-- RECORDS FOR PROCESSING follows --

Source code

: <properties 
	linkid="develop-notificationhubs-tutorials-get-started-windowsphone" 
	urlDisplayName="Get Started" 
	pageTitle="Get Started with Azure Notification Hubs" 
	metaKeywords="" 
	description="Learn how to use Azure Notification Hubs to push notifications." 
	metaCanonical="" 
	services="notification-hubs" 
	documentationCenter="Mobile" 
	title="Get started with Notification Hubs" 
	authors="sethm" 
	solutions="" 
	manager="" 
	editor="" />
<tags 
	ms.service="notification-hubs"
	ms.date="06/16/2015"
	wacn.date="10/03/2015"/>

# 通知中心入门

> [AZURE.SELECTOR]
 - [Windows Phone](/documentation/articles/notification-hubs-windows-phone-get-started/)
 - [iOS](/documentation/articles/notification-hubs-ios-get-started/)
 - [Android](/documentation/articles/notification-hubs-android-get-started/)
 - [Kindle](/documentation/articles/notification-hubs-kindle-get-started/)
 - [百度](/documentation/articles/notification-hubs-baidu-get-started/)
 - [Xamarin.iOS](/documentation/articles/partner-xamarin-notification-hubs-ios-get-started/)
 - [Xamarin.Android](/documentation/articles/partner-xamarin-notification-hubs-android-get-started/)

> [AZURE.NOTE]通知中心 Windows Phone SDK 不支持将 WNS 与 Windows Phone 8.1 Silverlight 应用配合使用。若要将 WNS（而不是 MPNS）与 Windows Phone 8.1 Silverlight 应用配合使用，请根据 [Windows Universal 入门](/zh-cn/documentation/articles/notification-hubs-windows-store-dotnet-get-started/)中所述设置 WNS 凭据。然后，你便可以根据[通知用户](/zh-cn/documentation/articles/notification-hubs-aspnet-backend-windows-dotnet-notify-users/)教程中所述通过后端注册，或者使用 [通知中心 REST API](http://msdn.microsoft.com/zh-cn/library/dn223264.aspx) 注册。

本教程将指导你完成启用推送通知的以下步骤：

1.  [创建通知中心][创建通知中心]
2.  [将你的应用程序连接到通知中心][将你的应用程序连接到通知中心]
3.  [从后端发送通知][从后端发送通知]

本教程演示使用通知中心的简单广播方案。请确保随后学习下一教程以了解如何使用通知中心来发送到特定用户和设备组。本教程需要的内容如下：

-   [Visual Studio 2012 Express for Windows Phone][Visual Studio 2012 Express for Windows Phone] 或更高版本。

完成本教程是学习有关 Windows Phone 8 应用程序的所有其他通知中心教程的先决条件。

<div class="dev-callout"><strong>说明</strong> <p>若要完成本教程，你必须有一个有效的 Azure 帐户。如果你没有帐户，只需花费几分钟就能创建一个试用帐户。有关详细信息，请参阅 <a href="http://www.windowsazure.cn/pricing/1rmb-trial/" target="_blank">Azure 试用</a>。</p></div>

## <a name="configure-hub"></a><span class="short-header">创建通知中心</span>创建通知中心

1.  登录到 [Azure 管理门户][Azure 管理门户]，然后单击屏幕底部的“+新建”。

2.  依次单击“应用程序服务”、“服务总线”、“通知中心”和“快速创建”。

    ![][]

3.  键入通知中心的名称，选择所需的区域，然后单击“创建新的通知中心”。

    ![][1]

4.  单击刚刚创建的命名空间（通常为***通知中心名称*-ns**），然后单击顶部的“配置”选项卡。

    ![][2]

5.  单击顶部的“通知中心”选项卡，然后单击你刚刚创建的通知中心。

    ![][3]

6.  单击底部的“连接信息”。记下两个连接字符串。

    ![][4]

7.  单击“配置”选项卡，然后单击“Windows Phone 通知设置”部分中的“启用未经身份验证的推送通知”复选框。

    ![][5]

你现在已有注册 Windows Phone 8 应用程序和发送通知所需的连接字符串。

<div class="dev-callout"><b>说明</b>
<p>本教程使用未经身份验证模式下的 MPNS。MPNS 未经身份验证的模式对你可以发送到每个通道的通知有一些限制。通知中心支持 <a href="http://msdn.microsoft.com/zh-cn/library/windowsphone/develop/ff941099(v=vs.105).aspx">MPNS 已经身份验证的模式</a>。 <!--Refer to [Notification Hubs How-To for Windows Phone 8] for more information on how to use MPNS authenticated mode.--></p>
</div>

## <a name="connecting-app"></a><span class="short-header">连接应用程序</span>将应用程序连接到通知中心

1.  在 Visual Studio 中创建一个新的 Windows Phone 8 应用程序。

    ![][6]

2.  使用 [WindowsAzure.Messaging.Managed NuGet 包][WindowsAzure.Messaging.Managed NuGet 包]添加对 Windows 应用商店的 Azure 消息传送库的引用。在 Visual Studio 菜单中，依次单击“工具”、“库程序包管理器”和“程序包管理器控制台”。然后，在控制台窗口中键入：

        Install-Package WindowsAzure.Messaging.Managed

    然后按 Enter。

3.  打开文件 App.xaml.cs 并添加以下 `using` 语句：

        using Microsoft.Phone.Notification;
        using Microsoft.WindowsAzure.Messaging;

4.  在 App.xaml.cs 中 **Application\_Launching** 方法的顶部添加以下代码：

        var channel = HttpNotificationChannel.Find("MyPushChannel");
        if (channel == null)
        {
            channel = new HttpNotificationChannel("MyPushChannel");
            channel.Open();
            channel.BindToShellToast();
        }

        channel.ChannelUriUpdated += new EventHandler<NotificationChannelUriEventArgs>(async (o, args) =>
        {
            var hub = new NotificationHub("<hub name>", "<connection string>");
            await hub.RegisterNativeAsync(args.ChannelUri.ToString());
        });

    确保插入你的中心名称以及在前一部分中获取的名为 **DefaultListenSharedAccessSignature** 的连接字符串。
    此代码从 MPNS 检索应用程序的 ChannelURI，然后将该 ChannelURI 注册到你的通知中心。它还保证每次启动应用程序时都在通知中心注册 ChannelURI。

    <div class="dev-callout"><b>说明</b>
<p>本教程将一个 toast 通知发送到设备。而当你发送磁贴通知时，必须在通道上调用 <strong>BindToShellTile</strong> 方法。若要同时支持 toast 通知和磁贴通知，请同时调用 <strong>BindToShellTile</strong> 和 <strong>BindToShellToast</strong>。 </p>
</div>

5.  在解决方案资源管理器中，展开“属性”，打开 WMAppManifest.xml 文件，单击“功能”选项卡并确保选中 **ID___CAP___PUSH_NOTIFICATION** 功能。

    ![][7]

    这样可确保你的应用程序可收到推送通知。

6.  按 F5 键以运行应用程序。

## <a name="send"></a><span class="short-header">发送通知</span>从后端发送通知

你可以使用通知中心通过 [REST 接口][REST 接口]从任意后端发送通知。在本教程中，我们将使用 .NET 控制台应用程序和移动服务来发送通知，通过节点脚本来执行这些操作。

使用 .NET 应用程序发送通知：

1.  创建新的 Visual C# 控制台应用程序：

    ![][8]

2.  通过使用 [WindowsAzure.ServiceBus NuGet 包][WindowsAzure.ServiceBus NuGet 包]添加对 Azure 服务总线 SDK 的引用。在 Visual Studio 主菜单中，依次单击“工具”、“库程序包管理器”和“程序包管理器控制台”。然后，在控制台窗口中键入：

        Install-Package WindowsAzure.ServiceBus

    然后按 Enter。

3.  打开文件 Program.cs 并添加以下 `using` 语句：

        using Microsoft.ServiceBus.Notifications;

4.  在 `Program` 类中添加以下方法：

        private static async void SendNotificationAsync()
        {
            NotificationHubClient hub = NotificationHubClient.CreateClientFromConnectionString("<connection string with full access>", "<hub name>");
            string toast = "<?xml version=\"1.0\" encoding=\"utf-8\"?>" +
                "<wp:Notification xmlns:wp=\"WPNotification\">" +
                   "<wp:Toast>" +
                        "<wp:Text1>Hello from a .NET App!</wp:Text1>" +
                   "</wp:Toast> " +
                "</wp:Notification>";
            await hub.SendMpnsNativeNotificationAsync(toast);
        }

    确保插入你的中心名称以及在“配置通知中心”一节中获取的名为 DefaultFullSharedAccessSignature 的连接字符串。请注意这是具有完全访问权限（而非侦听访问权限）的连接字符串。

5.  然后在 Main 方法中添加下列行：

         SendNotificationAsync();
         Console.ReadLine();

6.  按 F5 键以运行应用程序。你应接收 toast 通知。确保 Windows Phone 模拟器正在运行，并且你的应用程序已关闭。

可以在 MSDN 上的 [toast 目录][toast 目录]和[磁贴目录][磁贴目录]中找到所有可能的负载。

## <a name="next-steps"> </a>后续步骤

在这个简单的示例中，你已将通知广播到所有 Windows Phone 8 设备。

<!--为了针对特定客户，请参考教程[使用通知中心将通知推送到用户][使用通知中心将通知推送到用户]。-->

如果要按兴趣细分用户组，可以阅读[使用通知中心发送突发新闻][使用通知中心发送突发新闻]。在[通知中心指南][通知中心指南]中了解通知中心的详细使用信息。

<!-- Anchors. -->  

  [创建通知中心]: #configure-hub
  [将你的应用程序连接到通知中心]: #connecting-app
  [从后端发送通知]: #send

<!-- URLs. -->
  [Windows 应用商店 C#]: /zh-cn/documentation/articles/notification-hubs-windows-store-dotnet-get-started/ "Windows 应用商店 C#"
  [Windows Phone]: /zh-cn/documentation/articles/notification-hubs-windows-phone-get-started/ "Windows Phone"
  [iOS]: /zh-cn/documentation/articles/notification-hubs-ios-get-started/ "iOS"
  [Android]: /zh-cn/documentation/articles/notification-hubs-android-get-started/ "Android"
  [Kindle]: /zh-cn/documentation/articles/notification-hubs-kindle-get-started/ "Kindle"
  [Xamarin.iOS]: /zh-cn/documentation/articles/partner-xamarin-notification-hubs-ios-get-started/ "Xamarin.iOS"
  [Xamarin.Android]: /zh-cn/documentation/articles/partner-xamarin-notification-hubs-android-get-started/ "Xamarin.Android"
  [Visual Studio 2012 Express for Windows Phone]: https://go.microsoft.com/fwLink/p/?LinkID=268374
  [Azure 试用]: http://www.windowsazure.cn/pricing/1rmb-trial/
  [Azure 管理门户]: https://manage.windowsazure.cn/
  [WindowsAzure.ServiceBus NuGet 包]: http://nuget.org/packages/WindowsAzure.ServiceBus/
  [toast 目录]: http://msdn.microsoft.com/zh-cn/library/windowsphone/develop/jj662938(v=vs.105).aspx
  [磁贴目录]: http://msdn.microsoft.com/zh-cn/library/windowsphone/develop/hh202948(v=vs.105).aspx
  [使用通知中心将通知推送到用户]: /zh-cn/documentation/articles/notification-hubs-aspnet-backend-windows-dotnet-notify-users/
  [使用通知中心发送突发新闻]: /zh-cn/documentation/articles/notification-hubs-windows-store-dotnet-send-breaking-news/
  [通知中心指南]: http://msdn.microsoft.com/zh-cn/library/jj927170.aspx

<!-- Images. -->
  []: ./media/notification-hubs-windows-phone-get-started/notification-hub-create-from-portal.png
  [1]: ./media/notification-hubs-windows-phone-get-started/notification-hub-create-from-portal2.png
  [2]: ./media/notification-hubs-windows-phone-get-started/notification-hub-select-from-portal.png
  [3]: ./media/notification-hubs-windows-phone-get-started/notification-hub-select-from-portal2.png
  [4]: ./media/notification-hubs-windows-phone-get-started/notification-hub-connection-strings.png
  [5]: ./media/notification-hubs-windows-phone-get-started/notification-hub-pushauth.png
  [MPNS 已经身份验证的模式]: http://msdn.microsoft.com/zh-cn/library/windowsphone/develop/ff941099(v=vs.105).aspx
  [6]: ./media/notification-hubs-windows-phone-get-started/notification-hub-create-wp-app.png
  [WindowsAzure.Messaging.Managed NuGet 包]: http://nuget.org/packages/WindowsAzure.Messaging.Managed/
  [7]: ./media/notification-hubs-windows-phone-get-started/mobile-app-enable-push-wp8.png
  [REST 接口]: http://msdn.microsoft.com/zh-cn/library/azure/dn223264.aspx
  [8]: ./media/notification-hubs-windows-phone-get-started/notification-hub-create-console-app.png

-- RECORDS FOR PROCESSING concluded --

* [WHAT IS REQUIRED] The response must consist solely of the lines from the first line of the entries through the line containing "to use Azure", repeated exactly.

* [EXPECTED ANSWER]
Source code

: <properties 
	linkid="develop-notificationhubs-tutorials-get-started-windowsphone" 
	urlDisplayName="Get Started" 
	pageTitle="Get Started with Azure Notification Hubs" 
	metaKeywords="" 
	description="Learn how to use Azure Notification Hubs to push notifications." 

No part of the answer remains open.